Isle of the Rising Star, Chapter 2

Hey Friends! If you’re new, here’s the scoop: We’re taking a walk through the book of Proverbs along with a girl named Eleanor. In Eleanor’s imaginative life, she is heir to an island chain. In real life, she is a high school freshman at an arts school—a seeming dream come true that will turn into her worst nightmare if she isn’t careful.

“(Proverbs) to receive instruction in wise dealing, in righteousness, justice, and equity;” – Proverbs 1:3

Isle of the Rising Star

Sunlight streamed into the grotto, illuminating the golden rocks that dripped with ocean spray. Eleanor stopped scrubbing the black, metal benches for a moment to enjoy the awe of the moment.

“This time tomorrow should be the second hour of entertaining,” Eleanor said aloud, though she was alone. “In the first hour, the guests will be delighted with the cool and the darkness and then, ta-da! The sunlight and the gold. Oh! I could be singing them a beautiful song in a minor key and then, bam!, just as light streams into the grotto, I transition into a major key and . . . magic, just like that.”

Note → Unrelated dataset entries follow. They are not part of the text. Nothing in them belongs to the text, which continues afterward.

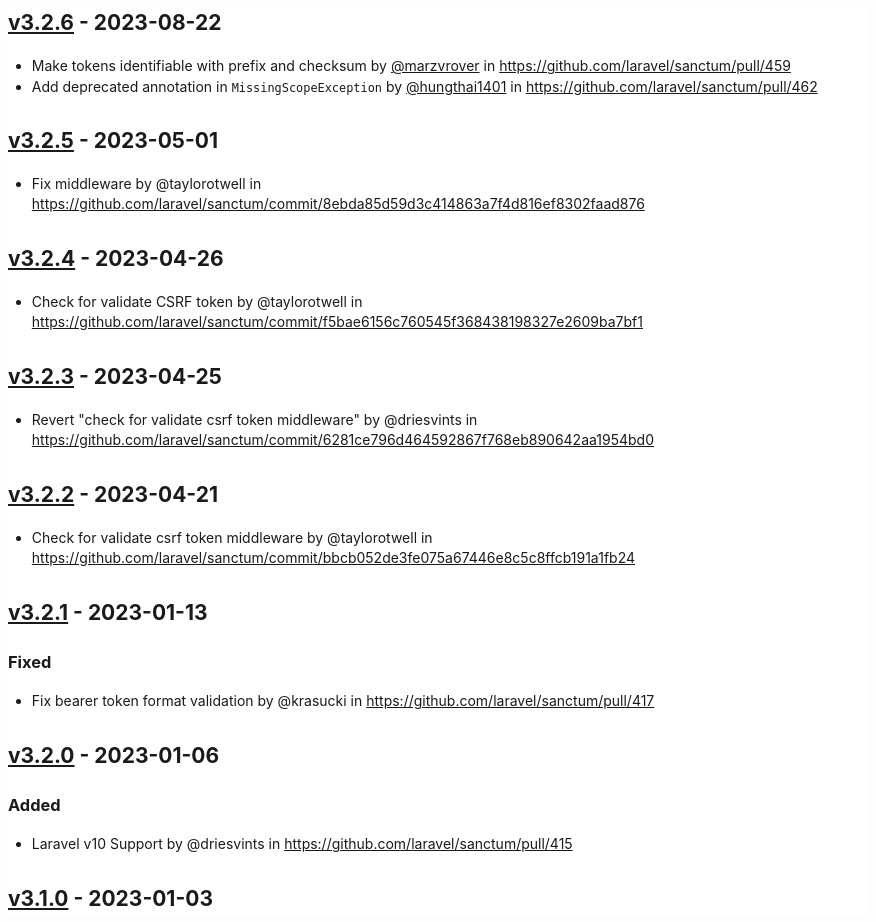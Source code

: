 ## [v3.2.6](https://github.com/laravel/sanctum/compare/v3.2.5...v3.2.6) - 2023-08-22

- Make tokens identifiable with prefix and checksum by [@marzvrover](https://github.com/marzvrover) in https://github.com/laravel/sanctum/pull/459
- Add deprecated annotation in `MissingScopeException` by [@hungthai1401](https://github.com/hungthai1401) in https://github.com/laravel/sanctum/pull/462

## [v3.2.5](https://github.com/laravel/sanctum/compare/v3.2.4...v3.2.5) - 2023-05-01

- Fix middleware by @taylorotwell in https://github.com/laravel/sanctum/commit/8ebda85d59d3c414863a7f4d816ef8302faad876

## [v3.2.4](https://github.com/laravel/sanctum/compare/v3.2.3...v3.2.4) - 2023-04-26

- Check for validate CSRF token by @taylorotwell in https://github.com/laravel/sanctum/commit/f5bae6156c760545f368438198327e2609ba7bf1

## [v3.2.3](https://github.com/laravel/sanctum/compare/v3.2.2...v3.2.3) - 2023-04-25

- Revert "check for validate csrf token middleware" by @driesvints in https://github.com/laravel/sanctum/commit/6281ce796d464592867f768eb890642aa1954bd0

## [v3.2.2](https://github.com/laravel/sanctum/compare/v3.2.1...v3.2.2) - 2023-04-21

- Check for validate csrf token middleware by @taylorotwell in https://github.com/laravel/sanctum/commit/bbcb052de3fe075a67446e8c5c8ffcb191a1fb24

## [v3.2.1](https://github.com/laravel/sanctum/compare/v3.2.0...v3.2.1) - 2023-01-13

### Fixed

- Fix bearer token format validation by @krasucki in https://github.com/laravel/sanctum/pull/417

## [v3.2.0](https://github.com/laravel/sanctum/compare/v3.1.0...v3.2.0) - 2023-01-06

### Added

- Laravel v10 Support by @driesvints in https://github.com/laravel/sanctum/pull/415

## [v3.1.0](https://github.com/laravel/sanctum/compare/v3.0.1...v3.1.0) - 2023-01-03
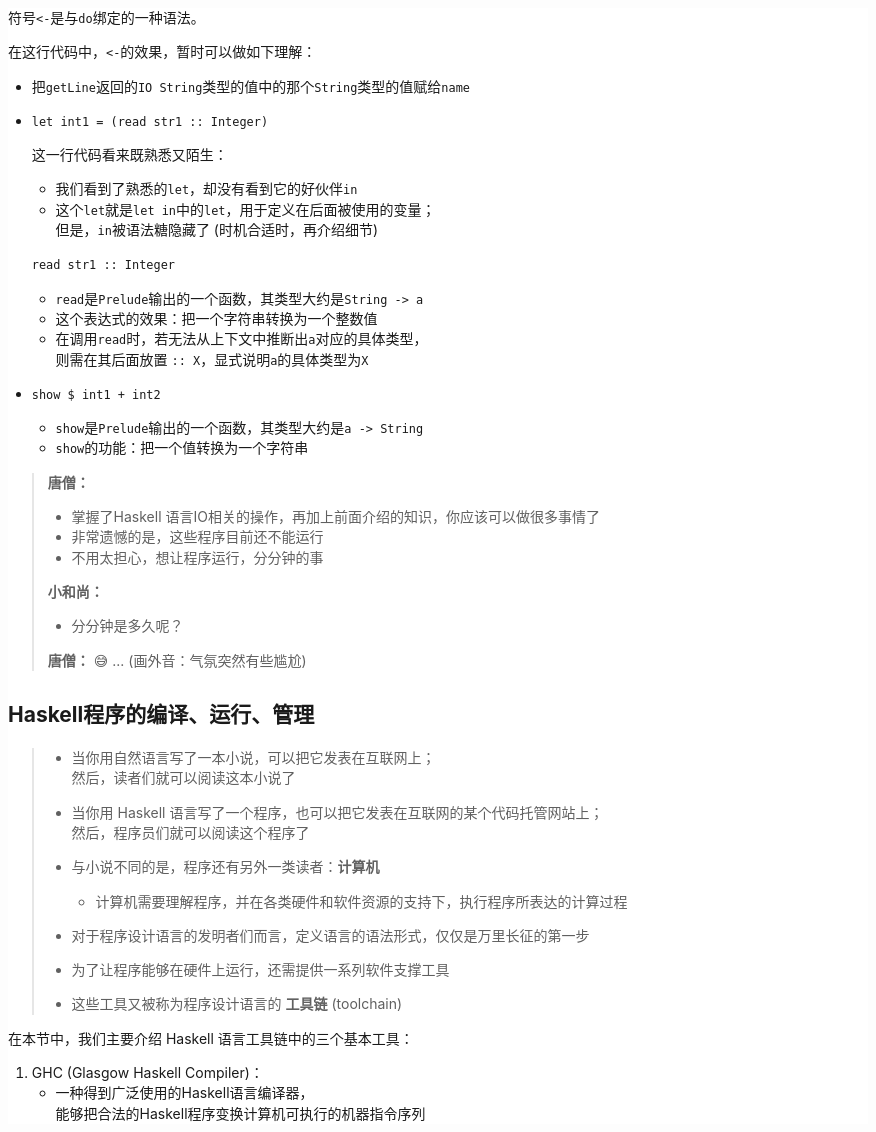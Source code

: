   符号`<-`是与`do`绑定的一种语法。

  在这行代码中，`<-`的效果，暂时可以做如下理解：
  - 把`getLine`返回的`IO String`类型的值中的那个`String`类型的值赋给`name`

- `let int1 = (read str1 :: Integer)`

  这一行代码看来既熟悉又陌生：
  - 我们看到了熟悉的`let`，却没有看到它的好伙伴`in`
  - 这个`let`就是`let in`中的`let`，用于定义在后面被使用的变量；\
    但是，`in`被语法糖隐藏了 (时机合适时，再介绍细节)

  `read str1 :: Integer`
  - `read`是`Prelude`输出的一个函数，其类型大约是`String -> a`
  - 这个表达式的效果：把一个字符串转换为一个整数值
  - 在调用`read`时，若无法从上下文中推断出`a`对应的具体类型，\
    则需在其后面放置 `:: X`，显式说明`a`的具体类型为`X`

- `show $ int1 + int2`
  - `show`是`Prelude`输出的一个函数，其类型大约是`a -> String`
  - `show`的功能：把一个值转换为一个字符串

> **唐僧：**
> - 掌握了Haskell 语言IO相关的操作，再加上前面介绍的知识，你应该可以做很多事情了
> - 非常遗憾的是，这些程序目前还不能运行
> - 不用太担心，想让程序运行，分分钟的事
>
> **小和尚：**
> - 分分钟是多久呢？
>
> **唐僧：** 😅 ... (画外音：气氛突然有些尴尬)

## Haskell程序的编译、运行、管理

> - 当你用自然语言写了一本小说，可以把它发表在互联网上；\
>   然后，读者们就可以阅读这本小说了
>
> - 当你用 Haskell 语言写了一个程序，也可以把它发表在互联网的某个代码托管网站上；\
>   然后，程序员们就可以阅读这个程序了
>
> - 与小说不同的是，程序还有另外一类读者：**计算机**
>   - 计算机需要理解程序，并在各类硬件和软件资源的支持下，执行程序所表达的计算过程
>
> - 对于程序设计语言的发明者们而言，定义语言的语法形式，仅仅是万里长征的第一步
>
> - 为了让程序能够在硬件上运行，还需提供一系列软件支撑工具
>
> - 这些工具又被称为程序设计语言的 **工具链** (toolchain)

在本节中，我们主要介绍 Haskell 语言工具链中的三个基本工具：
1. GHC (Glasgow Haskell Compiler)：
   - 一种得到广泛使用的Haskell语言编译器，\
     能够把合法的Haskell程序变换计算机可执行的机器指令序列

Eleanor giggled aloud. An even better plan had come to mind.

“What are you doing, Princess?” came a voice from outside the grotto.

“Planting lilacs, Your Highness,” she responded. Planting lilacs was a code between the father and daughter that meant “cultivating friendship” and Eleanor had just found the Miracle Grow.

Wichita, KS

Eleanor opened her eyes as her grandmother turned onto Rochester. Large elm trees towered over them, their leaves the deep green of summer. A groundskeeper in a white polo raked mulch up around a flower bed of cannas.

The busts of Native American men in war apparel scowled from their high places above the school’s entryways, seemingly scouting for signs of danger. Students and parents walked on the sidewalks, heading toward the doors. Eleanor took a deep breath and sighed. They’re friends, not competition, she told herself.

“Nervous?” her grandmother asked.

“ ‘. . . a piece breaks off, declares itself,’” Eleanor quoted.

Her grandmother smiled and nodded. “‘Inside, something dances.*'”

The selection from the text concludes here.